The problem:
Copy every line that contains the string "burden" from the entries below.
————————
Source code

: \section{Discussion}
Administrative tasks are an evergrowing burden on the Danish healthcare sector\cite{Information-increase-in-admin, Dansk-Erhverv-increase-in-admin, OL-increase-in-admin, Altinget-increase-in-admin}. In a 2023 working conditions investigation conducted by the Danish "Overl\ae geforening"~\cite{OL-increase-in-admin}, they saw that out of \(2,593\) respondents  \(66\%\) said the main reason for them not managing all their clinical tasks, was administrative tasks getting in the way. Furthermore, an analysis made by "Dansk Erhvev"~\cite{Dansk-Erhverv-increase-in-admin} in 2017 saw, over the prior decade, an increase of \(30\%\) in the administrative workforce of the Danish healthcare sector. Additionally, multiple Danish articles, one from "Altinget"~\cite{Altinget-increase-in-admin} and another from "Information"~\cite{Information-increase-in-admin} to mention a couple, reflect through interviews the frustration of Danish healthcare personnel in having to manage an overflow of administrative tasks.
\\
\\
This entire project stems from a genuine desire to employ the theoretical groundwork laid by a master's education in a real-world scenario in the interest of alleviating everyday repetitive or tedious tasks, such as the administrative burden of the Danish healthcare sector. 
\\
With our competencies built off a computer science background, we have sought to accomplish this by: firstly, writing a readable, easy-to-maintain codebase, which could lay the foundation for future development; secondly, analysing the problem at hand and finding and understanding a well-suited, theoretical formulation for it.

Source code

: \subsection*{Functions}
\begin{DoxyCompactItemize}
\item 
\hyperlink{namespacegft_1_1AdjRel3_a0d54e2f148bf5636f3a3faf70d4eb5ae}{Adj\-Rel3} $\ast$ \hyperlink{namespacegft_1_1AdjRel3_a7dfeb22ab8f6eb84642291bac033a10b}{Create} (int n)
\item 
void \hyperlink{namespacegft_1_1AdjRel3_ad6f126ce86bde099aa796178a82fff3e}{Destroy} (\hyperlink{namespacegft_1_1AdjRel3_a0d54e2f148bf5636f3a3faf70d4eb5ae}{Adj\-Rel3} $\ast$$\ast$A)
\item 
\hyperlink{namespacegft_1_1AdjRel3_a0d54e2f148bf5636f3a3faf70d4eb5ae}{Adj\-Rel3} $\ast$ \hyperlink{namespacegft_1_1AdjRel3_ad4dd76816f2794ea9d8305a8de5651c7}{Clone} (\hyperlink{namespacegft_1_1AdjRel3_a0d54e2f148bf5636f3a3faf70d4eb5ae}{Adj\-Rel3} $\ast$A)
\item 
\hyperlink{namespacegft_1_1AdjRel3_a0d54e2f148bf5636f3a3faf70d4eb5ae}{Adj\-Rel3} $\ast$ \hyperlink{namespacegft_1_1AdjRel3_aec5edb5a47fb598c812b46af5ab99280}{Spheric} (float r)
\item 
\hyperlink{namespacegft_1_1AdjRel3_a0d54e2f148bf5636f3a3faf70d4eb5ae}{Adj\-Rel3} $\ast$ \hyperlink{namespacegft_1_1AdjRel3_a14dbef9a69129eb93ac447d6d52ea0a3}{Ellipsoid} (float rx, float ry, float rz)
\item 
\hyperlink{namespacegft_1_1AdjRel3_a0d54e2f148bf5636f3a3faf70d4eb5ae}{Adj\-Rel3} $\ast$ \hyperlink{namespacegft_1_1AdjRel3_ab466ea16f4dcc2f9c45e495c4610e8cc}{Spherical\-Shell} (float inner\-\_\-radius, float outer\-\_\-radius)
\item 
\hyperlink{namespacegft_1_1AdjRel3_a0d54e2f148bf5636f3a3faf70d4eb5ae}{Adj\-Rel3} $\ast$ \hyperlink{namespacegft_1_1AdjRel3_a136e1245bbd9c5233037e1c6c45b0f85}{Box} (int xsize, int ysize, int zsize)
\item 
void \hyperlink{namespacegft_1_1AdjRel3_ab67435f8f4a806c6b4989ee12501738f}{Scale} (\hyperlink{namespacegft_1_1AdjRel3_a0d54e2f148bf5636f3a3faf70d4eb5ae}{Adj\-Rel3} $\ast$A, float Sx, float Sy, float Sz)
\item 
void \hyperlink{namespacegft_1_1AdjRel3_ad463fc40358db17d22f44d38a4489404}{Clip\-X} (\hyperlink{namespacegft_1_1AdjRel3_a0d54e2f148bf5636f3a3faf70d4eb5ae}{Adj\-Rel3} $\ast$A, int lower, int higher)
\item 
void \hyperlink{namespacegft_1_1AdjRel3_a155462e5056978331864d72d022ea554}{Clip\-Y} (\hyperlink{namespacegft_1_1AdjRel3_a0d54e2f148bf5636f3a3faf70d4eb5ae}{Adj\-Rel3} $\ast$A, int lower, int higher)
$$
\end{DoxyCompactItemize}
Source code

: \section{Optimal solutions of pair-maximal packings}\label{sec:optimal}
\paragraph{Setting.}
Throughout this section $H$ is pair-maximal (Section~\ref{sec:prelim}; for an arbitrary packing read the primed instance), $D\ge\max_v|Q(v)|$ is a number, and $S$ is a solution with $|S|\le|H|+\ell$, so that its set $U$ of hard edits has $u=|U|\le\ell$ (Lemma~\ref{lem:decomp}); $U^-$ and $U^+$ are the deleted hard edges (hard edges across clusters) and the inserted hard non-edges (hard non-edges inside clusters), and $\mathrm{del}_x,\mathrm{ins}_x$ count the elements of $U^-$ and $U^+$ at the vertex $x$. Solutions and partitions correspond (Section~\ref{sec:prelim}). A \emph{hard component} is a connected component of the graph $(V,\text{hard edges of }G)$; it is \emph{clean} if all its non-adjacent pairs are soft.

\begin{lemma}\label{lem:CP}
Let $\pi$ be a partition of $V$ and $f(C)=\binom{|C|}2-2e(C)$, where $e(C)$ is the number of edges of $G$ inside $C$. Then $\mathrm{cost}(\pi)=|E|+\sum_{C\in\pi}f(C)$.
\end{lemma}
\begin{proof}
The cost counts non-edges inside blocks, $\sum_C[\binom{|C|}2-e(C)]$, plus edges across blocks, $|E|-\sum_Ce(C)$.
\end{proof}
————————
Task response:
Administrative tasks are an evergrowing burden on the Danish healthcare sector\cite{Information-increase-in-admin, Dansk-Erhverv-increase-in-admin, OL-increase-in-admin, Altinget-increase-in-admin}. In a 2023 working conditions investigation conducted by the Danish "Overl\ae geforening"~\cite{OL-increase-in-admin}, they saw that out of \(2,593\) respondents  \(66\%\) said the main reason for them not managing all their clinical tasks, was administrative tasks getting in the way. Furthermore, an analysis made by "Dansk Erhvev"~\cite{Dansk-Erhverv-increase-in-admin} in 2017 saw, over the prior decade, an increase of \(30\%\) in the administrative workforce of the Danish healthcare sector. Additionally, multiple Danish articles, one from "Altinget"~\cite{Altinget-increase-in-admin} and another from "Information"~\cite{Information-increase-in-admin} to mention a couple, reflect through interviews the frustration of Danish healthcare personnel in having to manage an overflow of administrative tasks.
This entire project stems from a genuine desire to employ the theoretical groundwork laid by a master's education in a real-world scenario in the interest of alleviating everyday repetitive or tedious tasks, such as the administrative burden of the Danish healthcare sector. 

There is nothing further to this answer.